43. What An Eye-Opener
I didn't know pickles were made from cucumbers until my mid-20s. I thought they were two completely different vegetables and pickles were the pickled version of that vegetable. What an illuminating trip to the Gedney factory that was.
44. Try Not To Giggle
This morning at breakfast, my best friend—who is truly an intelligent woman, explained to me that the percentages on milk cartons indicate how much of the content is actually milk. So 2%, for example, meant that 2% of the carton was milk, and 98% of it contained other liquids, such as water. I just smiled and nodded throughout her lecture and then calmly, through a tremendous giggle fit, corrected her.
45. Fairy Tale Belief
Up until the age of 21 or 22, I believed a hermit was a reclusive person who lived in a tree. Not in a treehouse, mind you, which might have been somewhat more plausible, but the hollowed-out bark of a tree. I imagined them living in the woods, in gigantic trees with a small door in the bark and no windows.
It must have been something I read as a child in a fairy tale. All I can say is that I was laughed at a lot when this somehow once came up in conversation and I innocently started talking about this theory. I have no idea what I was thinking either...
46. New Discoveries
My neighbor who lives downstairs is from India. He has been in the United States for 16 years now. He is a developer for a large corporation and makes a very good yearly income. We're good friends and we talk from time to time about life. When we talk about religion, however, I always discover something new that he has no clue about.
He once asked me why, if I believed in dinosaurs did I not then believe in God. He has also made the same remarks about galaxies after I told him that billions of galaxies exist.
Today, I informed him that the gas that powers his car comes from decomposed plants and animals from hundreds of millions of years ago. He had a good laugh and then told me that I will believe anything.
47. We Can Make An Exception
Back in the mid-90s, I was trying to purchase a part that was difficult to find for a customer of mine. I finally found a place in New Jersey that had it. When I told the woman on the phone that I needed it shipped to New Mexico, she informed me that they didn't ship out of the country. I said not OLD Mexico—NEW Mexico. She countered with, "Yes, but it's still MEXICO and we only ship inside the United States".

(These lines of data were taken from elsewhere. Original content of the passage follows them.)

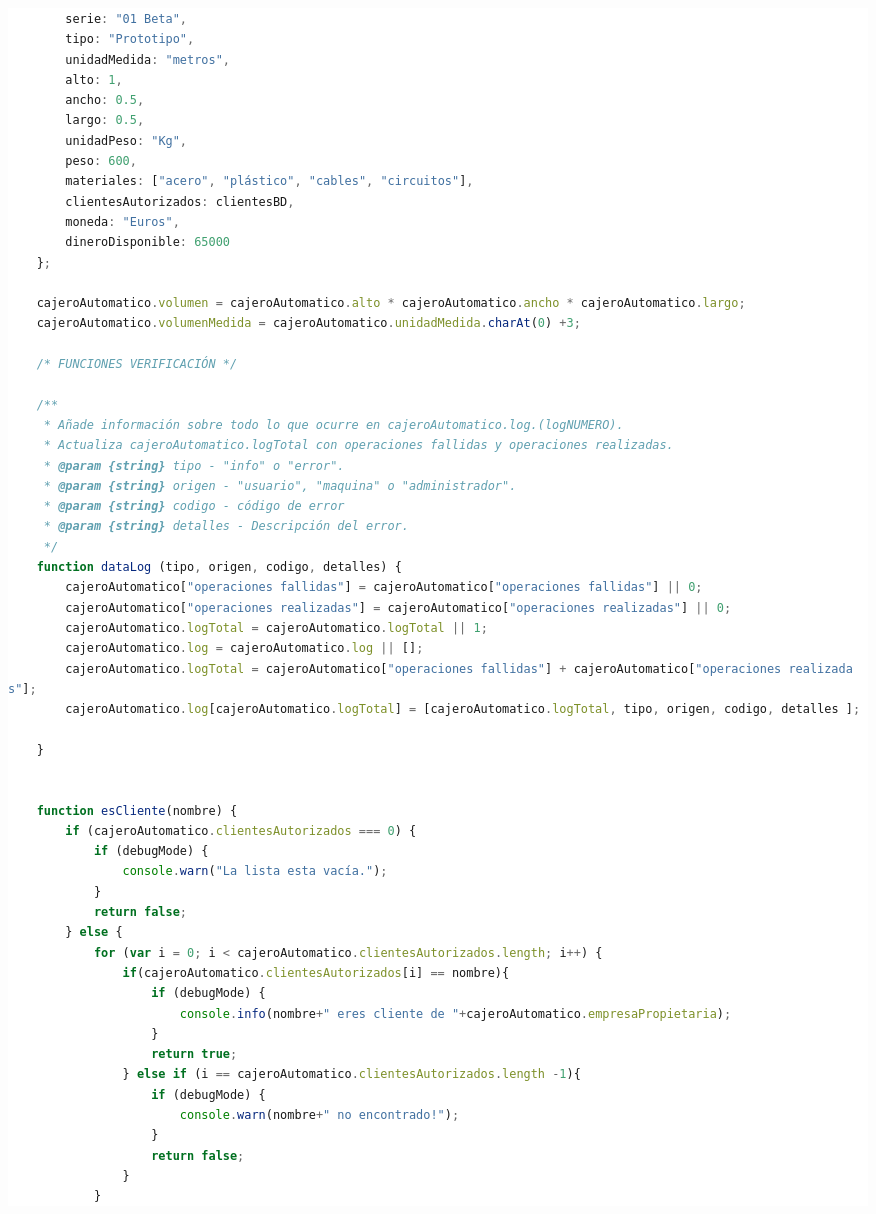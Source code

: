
 ```javascript
	    serie: "01 Beta",
	    tipo: "Prototipo",
	    unidadMedida: "metros",
	    alto: 1,
	    ancho: 0.5,
	    largo: 0.5,
	    unidadPeso: "Kg",
	    peso: 600,
	    materiales: ["acero", "plástico", "cables", "circuitos"],
	    clientesAutorizados: clientesBD,
	    moneda: "Euros",
	    dineroDisponible: 65000
	};

	cajeroAutomatico.volumen = cajeroAutomatico.alto * cajeroAutomatico.ancho * cajeroAutomatico.largo;
	cajeroAutomatico.volumenMedida = cajeroAutomatico.unidadMedida.charAt(0) +3;

	/* FUNCIONES VERIFICACIÓN */

	/**
	 * Añade información sobre todo lo que ocurre en cajeroAutomatico.log.(logNUMERO).
	 * Actualiza cajeroAutomatico.logTotal con operaciones fallidas y operaciones realizadas.
	 * @param {string} tipo - "info" o "error".
	 * @param {string} origen - "usuario", "maquina" o "administrador".
	 * @param {string} codigo - código de error
	 * @param {string} detalles - Descripción del error.
	 */
	function dataLog (tipo, origen, codigo, detalles) {
	    cajeroAutomatico["operaciones fallidas"] = cajeroAutomatico["operaciones fallidas"] || 0;
	    cajeroAutomatico["operaciones realizadas"] = cajeroAutomatico["operaciones realizadas"] || 0;
	    cajeroAutomatico.logTotal = cajeroAutomatico.logTotal || 1;
	    cajeroAutomatico.log = cajeroAutomatico.log || [];
	    cajeroAutomatico.logTotal = cajeroAutomatico["operaciones fallidas"] + cajeroAutomatico["operaciones realizadas"];
	    cajeroAutomatico.log[cajeroAutomatico.logTotal] = [cajeroAutomatico.logTotal, tipo, origen, codigo, detalles ];

	}


	function esCliente(nombre) {
		if (cajeroAutomatico.clientesAutorizados === 0) {
		    if (debugMode) {
			    console.warn("La lista esta vacía.");
		    }
		    return false;
		} else {
			for (var i = 0; i < cajeroAutomatico.clientesAutorizados.length; i++) {
				if(cajeroAutomatico.clientesAutorizados[i] == nombre){
					if (debugMode) {
			            console.info(nombre+" eres cliente de "+cajeroAutomatico.empresaPropietaria);
					}
					return true;
				} else if (i == cajeroAutomatico.clientesAutorizados.length -1){
					if (debugMode) {
			            console.warn(nombre+" no encontrado!");
					}
					return false;
				}
			}
```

After a face-palm moment, I spent some time explaining that New Mexico was indeed a state, where it was located, and so on. Even after that, she said, "I've never heard of it before and I can't see why they would name a state after another country". I guess the fact that she was in a state named after part of another country escaped her.
I asked her to just check with someone else in the office. So she put me on hold for a while. But the very best part came last: When she got back on the phone she sheepishly said, "I was told that we can make an exception to our shipping policy for this order".
48. Now That's Ditzy
A close yet ditzy friend of mine once proclaimed that she didn't understand how being a weather reporter could be a job since it was so easy.
After a bit of questioning, it turns out that she thought that the weather was the same every year regardless of the actual year. So if it was sunny on the third of June, then it would be sunny on every subsequent third of June after that. She had also been using this method as a way to decide when to go on holidays. I miss that girl.
49. Check, Please
There was this girl I was "chasing after" for about three months. I didn't know her name and never saw her again around campus. Then after the third month, I saw her again and asked her out.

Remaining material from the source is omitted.